--- START ---

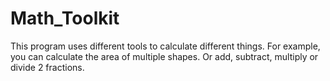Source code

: # Math_Toolkit
This program uses different tools to calculate different things. For example, you can calculate the area of multiple shapes. Or add, subtract, multiply or divide 2 fractions.
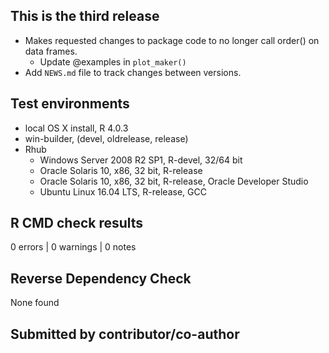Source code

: ## This is the third release
* Makes requested changes to package code to no longer call order() on data frames.
  * Update @examples in `plot_maker()`
* Add `NEWS.md` file to track changes between versions.

## Test environments
* local OS X install, R 4.0.3
* win-builder, (devel, oldrelease, release)
* Rhub
  * Windows Server 2008 R2 SP1, R-devel, 32/64 bit
  * Oracle Solaris 10, x86, 32 bit, R-release
  * Oracle Solaris 10, x86, 32 bit, R-release, Oracle Developer Studio 
  * Ubuntu Linux 16.04 LTS, R-release, GCC
  
## R CMD check results
0 errors | 0 warnings | 0 notes

## Reverse Dependency Check
None found

## Submitted by contributor/co-author
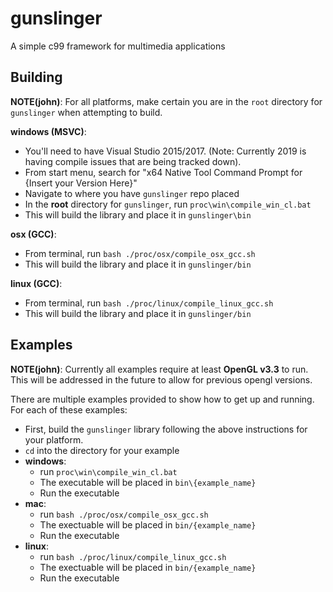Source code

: # gunslinger

A simple c99 framework for multimedia applications

## Building

**NOTE(john)**: For all platforms, make certain you are in the `root` directory for `gunslinger` when attempting to build.

**windows (MSVC)**: 
  - You'll need to have Visual Studio 2015/2017. (Note: Currently 2019 is having compile issues that are being tracked down).
  - From start menu, search for "x64 Native Tool Command Prompt for {Insert your Version Here}"
  - Navigate to where you have `gunslinger` repo placed
  - In the **root** directory for `gunslinger`, run `proc\win\compile_win_cl.bat`
  - This will build the library and place it in `gunslinger\bin`

**osx (GCC)**: 
  - From terminal, run `bash ./proc/osx/compile_osx_gcc.sh`
  - This will build the library and place it in `gunslinger/bin`

**linux (GCC)**: 
  - From terminal, run `bash ./proc/linux/compile_linux_gcc.sh`
  - This will build the library and place it in `gunslinger/bin`

## Examples

**NOTE(john)**: Currently all examples require at least **OpenGL v3.3** to run. This will be addressed in the future to allow for 
          previous opengl versions. 

There are multiple examples provided to show how to get up and running. For each of these examples: 
  - First, build the `gunslinger` library following the above instructions for your platform.
  - `cd` into the directory for your example
  - **windows**: 
    - run `proc\win\compile_win_cl.bat`
    - The executable will be placed in `bin\{example_name}`
    - Run the executable
  - **mac**:
    - run `bash ./proc/osx/compile_osx_gcc.sh`
    - The exectuable will be placed in `bin/{example_name}`
    - Run the executable
  - **linux**: 
    - run `bash ./proc/linux/compile_linux_gcc.sh`
    - The exectuable will be placed in `bin/{example_name}`
    - Run the executable
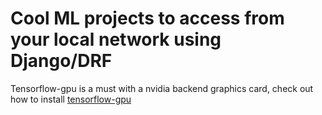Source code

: # Cool ML projects to access from your local network using Django/DRF

Tensorflow-gpu is a must with a nvidia backend graphics card, check out how to install [tensorflow-gpu ](https://shawnhymel.com/1961/how-to-install-tensorflow-with-gpu-support-on-windows/)

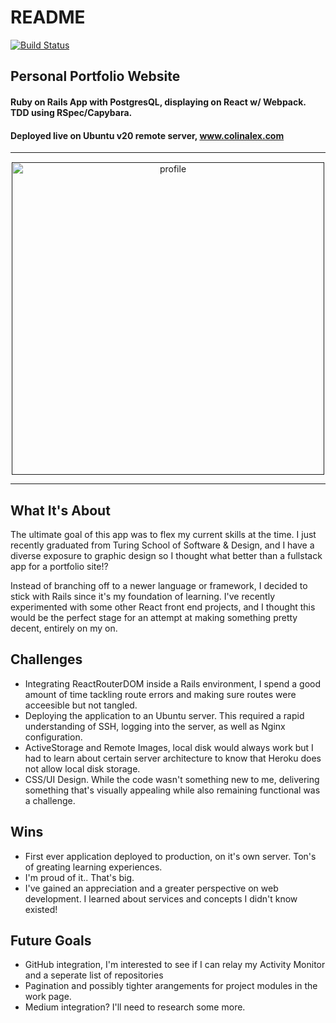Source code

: # README
[![Build Status](https://travis-ci.com/colintalex/cta_portfolio.svg?branch=main)](https://travis-ci.com/colintalex/cta_portfolio)


## Personal Portfolio Website

#### Ruby on Rails App with PostgresQL, displaying on React w/ Webpack. TDD using RSpec/Capybara.
#### Deployed live on Ubuntu v20 remote server, www.colinalex.com

<hr/>
<p align="center" style="margin-top:15px;">
  <a href="" target="">
    <img src="https://storage.googleapis.com/images_ctaportfolio/dlok3naz6f7hkw27upa941y9llj2?GoogleAccessId=cta-portfolio%40ctaportfolio.iam.gserviceaccount.com&Expires=1614081983&Signature=dJNaLV4gzyv7QA%2B9sVS3SxNw82BJqwcoEVOjTCyyssorYVtG6AZB6HTVUtGEhbM0IlVoXsKJQeFaDdr7nBui%2BHdSrNCq3M2zorXWYzcbb8EBzxG%2Fl98QMypA2l70tURA7pPBSshs7301O1gReUFTBnRTkbvpZSUvV3kNT6s3SEkT5eujKfRu2jYOXdDpdDkgBiNLVw0p7sT9E0GFM9SVi5G42o7TdxeOYvhx3nzeNwrbdXemctAsfvtiTk%2FuehqvcgMZr3maUSdmbl2eEfp5E2XQeqtBKeXWUAqHuxcH7vGt598BkgZHfRpf8qSgqL7Ptsm1X2gEE3MN9U6WIp391g%3D%3D&response-content-disposition=inline%3B+filename%3D%22Screen+Shot+2021-02-22+at+2.16.35+AM.png%22%3B+filename%2A%3DUTF-8%27%27Screen%2520Shot%25202021-02-22%2520at%25202.16.35%2520AM.png&response-content-type=image%2Fpng" alt="profile" height="500"/>
  </a>
</p>
<hr/>

## What It's About 
The ultimate goal of this app was to flex my current skills at the time. I just recently graduated from Turing School of Software & Design, and I have a diverse exposure to graphic design so I thought what better than a fullstack app for a portfolio site!?

Instead of branching off to a newer language or framework, I decided to stick with Rails since it's my foundation of learning. I've recently experimented with some other React front end projects, and I thought this would be the perfect stage for an attempt at making something pretty decent, entirely on my on. 


## Challenges
- Integrating ReactRouterDOM inside a Rails environment, I spend a good amount of time tackling route errors and making sure routes were acceesible but not tangled.
- Deploying the application to an Ubuntu server. This required a rapid understanding of SSH, logging into the server, as well as Nginx configuration.
- ActiveStorage and Remote Images, local disk would always work but I had to learn about certain server architecture to know that Heroku does not allow local disk storage. 
- CSS/UI Design. While the code wasn't something new to me, delivering something that's visually appealing while also remaining functional was a challenge.  

## Wins
- First ever application deployed to production, on it's own server. Ton's of greating learning experiences.
- I'm proud of it.. That's big. 
- I've gained an appreciation and a greater perspective on web development. I learned about services and concepts I didn't know existed!

## Future Goals
- GitHub integration, I'm interested to see if I can relay my Activity Monitor and a seperate list of repositories
- Pagination and possibly tighter arangements for project modules in the work page.
- Medium integration? I'll need to research some more.
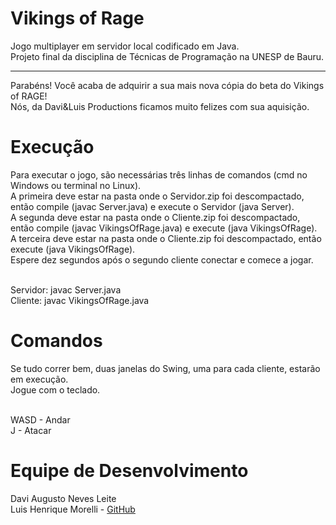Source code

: # Vikings of Rage

Jogo multiplayer em servidor local codificado em Java.<br/>
Projeto final da disciplina de Técnicas de Programação na UNESP de Bauru.

------------------------------------------------------------------------------------------------------------------------------------------------

Parabéns! Você acaba de adquirir a sua mais nova cópia do beta do Vikings of RAGE!<br/>
Nós, da Davi&Luis Productions ficamos muito felizes com sua aquisição.<br/>

# Execução<br/>
Para executar o jogo, são necessárias três linhas de comandos (cmd no Windows ou terminal no Linux).<br/>
A primeira deve estar na pasta onde o Servidor.zip foi descompactado, então compile (javac Server.java) e execute o Servidor (java Server).<br/>
A segunda deve estar na pasta onde o Cliente.zip foi descompactado, então compile (javac VikingsOfRage.java) e execute (java VikingsOfRage).<br/>
A terceira deve estar na pasta onde o Cliente.zip foi descompactado, então execute (java VikingsOfRage).<br/>
Espere dez segundos após o segundo cliente conectar e comece a jogar.<br/><br/>


Servidor: javac Server.java<br/>
Cliente: javac VikingsOfRage.java

# Comandos<br/>
Se tudo correr bem, duas janelas do Swing, uma para cada cliente, estarão em execução.<br/>
Jogue com o teclado.<br/><br/> 


WASD - Andar<br/>
J - Atacar

# Equipe de Desenvolvimento<br/>
Davi Augusto Neves Leite<br/>
Luis Henrique Morelli - [GitHub](https://github.com/Xilsu)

--- END ---

BRIEF »
Return the listing unchanged, but drop every picture.

SOLUTION TO THE PROBLEM »
Source code

: # Math_Toolkit
This program uses different tools to calculate different things. For example, you can calculate the area of multiple shapes. Or add, subtract, multiply or divide 2 fractions.
Source code

: ## This is the third release
* Makes requested changes to package code to no longer call order() on data frames.
  * Update @examples in `plot_maker()`
* Add `NEWS.md` file to track changes between versions.

## Test environments
* local OS X install, R 4.0.3
* win-builder, (devel, oldrelease, release)
* Rhub
  * Windows Server 2008 R2 SP1, R-devel, 32/64 bit
  * Oracle Solaris 10, x86, 32 bit, R-release
  * Oracle Solaris 10, x86, 32 bit, R-release, Oracle Developer Studio 
  * Ubuntu Linux 16.04 LTS, R-release, GCC
  
## R CMD check results
0 errors | 0 warnings | 0 notes

## Reverse Dependency Check
None found

## Submitted by contributor/co-author
Source code

: # gunslinger

A simple c99 framework for multimedia applications

## Building

**NOTE(john)**: For all platforms, make certain you are in the `root` directory for `gunslinger` when attempting to build.

**windows (MSVC)**: 
  - You'll need to have Visual Studio 2015/2017. (Note: Currently 2019 is having compile issues that are being tracked down).
  - From start menu, search for "x64 Native Tool Command Prompt for {Insert your Version Here}"
  - Navigate to where you have `gunslinger` repo placed
  - In the **root** directory for `gunslinger`, run `proc\win\compile_win_cl.bat`
  - This will build the library and place it in `gunslinger\bin`

**osx (GCC)**: 
  - From terminal, run `bash ./proc/osx/compile_osx_gcc.sh`
  - This will build the library and place it in `gunslinger/bin`

**linux (GCC)**: 
  - From terminal, run `bash ./proc/linux/compile_linux_gcc.sh`
  - This will build the library and place it in `gunslinger/bin`

## Examples

**NOTE(john)**: Currently all examples require at least **OpenGL v3.3** to run. This will be addressed in the future to allow for 
          previous opengl versions. 

There are multiple examples provided to show how to get up and running. For each of these examples: 
  - First, build the `gunslinger` library following the above instructions for your platform.
  - `cd` into the directory for your example
  - **windows**: 
    - run `proc\win\compile_win_cl.bat`
    - The executable will be placed in `bin\{example_name}`
    - Run the executable
  - **mac**:
    - run `bash ./proc/osx/compile_osx_gcc.sh`
    - The exectuable will be placed in `bin/{example_name}`
    - Run the executable
  - **linux**: 
    - run `bash ./proc/linux/compile_linux_gcc.sh`
    - The exectuable will be placed in `bin/{example_name}`
    - Run the executable
Source code

: # Cool ML projects to access from your local network using Django/DRF

Tensorflow-gpu is a must with a nvidia backend graphics card, check out how to install [tensorflow-gpu ](https://shawnhymel.com/1961/how-to-install-tensorflow-with-gpu-support-on-windows/)

Source code

: # README
[![Build Status](https://travis-ci.com/colintalex/cta_portfolio.svg?branch=main)](https://travis-ci.com/colintalex/cta_portfolio)


## Personal Portfolio Website

#### Ruby on Rails App with PostgresQL, displaying on React w/ Webpack. TDD using RSpec/Capybara.
#### Deployed live on Ubuntu v20 remote server, www.colinalex.com

<hr/>
<p align="center" style="margin-top:15px;">
  <a href="" target="">
    <img src="https://storage.googleapis.com/images_ctaportfolio/dlok3naz6f7hkw27upa941y9llj2?GoogleAccessId=cta-portfolio%40ctaportfolio.iam.gserviceaccount.com&Expires=1614081983&Signature=dJNaLV4gzyv7QA%2B9sVS3SxNw82BJqwcoEVOjTCyyssorYVtG6AZB6HTVUtGEhbM0IlVoXsKJQeFaDdr7nBui%2BHdSrNCq3M2zorXWYzcbb8EBzxG%2Fl98QMypA2l70tURA7pPBSshs7301O1gReUFTBnRTkbvpZSUvV3kNT6s3SEkT5eujKfRu2jYOXdDpdDkgBiNLVw0p7sT9E0GFM9SVi5G42o7TdxeOYvhx3nzeNwrbdXemctAsfvtiTk%2FuehqvcgMZr3maUSdmbl2eEfp5E2XQeqtBKeXWUAqHuxcH7vGt598BkgZHfRpf8qSgqL7Ptsm1X2gEE3MN9U6WIp391g%3D%3D&response-content-disposition=inline%3B+filename%3D%22Screen+Shot+2021-02-22+at+2.16.35+AM.png%22%3B+filename%2A%3DUTF-8%27%27Screen%2520Shot%25202021-02-22%2520at%25202.16.35%2520AM.png&response-content-type=image%2Fpng" alt="profile" height="500"/>
  </a>
</p>
<hr/>

## What It's About 
The ultimate goal of this app was to flex my current skills at the time. I just recently graduated from Turing School of Software & Design, and I have a diverse exposure to graphic design so I thought what better than a fullstack app for a portfolio site!?

Instead of branching off to a newer language or framework, I decided to stick with Rails since it's my foundation of learning. I've recently experimented with some other React front end projects, and I thought this would be the perfect stage for an attempt at making something pretty decent, entirely on my on. 


## Challenges
- Integrating ReactRouterDOM inside a Rails environment, I spend a good amount of time tackling route errors and making sure routes were acceesible but not tangled.
- Deploying the application to an Ubuntu server. This required a rapid understanding of SSH, logging into the server, as well as Nginx configuration.
- ActiveStorage and Remote Images, local disk would always work but I had to learn about certain server architecture to know that Heroku does not allow local disk storage. 
- CSS/UI Design. While the code wasn't something new to me, delivering something that's visually appealing while also remaining functional was a challenge.  

## Wins
- First ever application deployed to production, on it's own server. Ton's of greating learning experiences.
- I'm proud of it.. That's big. 
- I've gained an appreciation and a greater perspective on web development. I learned about services and concepts I didn't know existed!

## Future Goals
- GitHub integration, I'm interested to see if I can relay my Activity Monitor and a seperate list of repositories
- Pagination and possibly tighter arangements for project modules in the work page.
- Medium integration? I'll need to research some more.
Source code

: # Vikings of Rage

Jogo multiplayer em servidor local codificado em Java.<br/>
Projeto final da disciplina de Técnicas de Programação na UNESP de Bauru.

------------------------------------------------------------------------------------------------------------------------------------------------

Parabéns! Você acaba de adquirir a sua mais nova cópia do beta do Vikings of RAGE!<br/>
Nós, da Davi&Luis Productions ficamos muito felizes com sua aquisição.<br/>

# Execução<br/>
Para executar o jogo, são necessárias três linhas de comandos (cmd no Windows ou terminal no Linux).<br/>
A primeira deve estar na pasta onde o Servidor.zip foi descompactado, então compile (javac Server.java) e execute o Servidor (java Server).<br/>
A segunda deve estar na pasta onde o Cliente.zip foi descompactado, então compile (javac VikingsOfRage.java) e execute (java VikingsOfRage).<br/>
A terceira deve estar na pasta onde o Cliente.zip foi descompactado, então execute (java VikingsOfRage).<br/>
Espere dez segundos após o segundo cliente conectar e comece a jogar.<br/><br/>


Servidor: javac Server.java<br/>
Cliente: javac VikingsOfRage.java

# Comandos<br/>
Se tudo correr bem, duas janelas do Swing, uma para cada cliente, estarão em execução.<br/>
Jogue com o teclado.<br/><br/> 


WASD - Andar<br/>
J - Atacar

# Equipe de Desenvolvimento<br/>
Davi Augusto Neves Leite<br/>
Luis Henrique Morelli - [GitHub](https://github.com/Xilsu)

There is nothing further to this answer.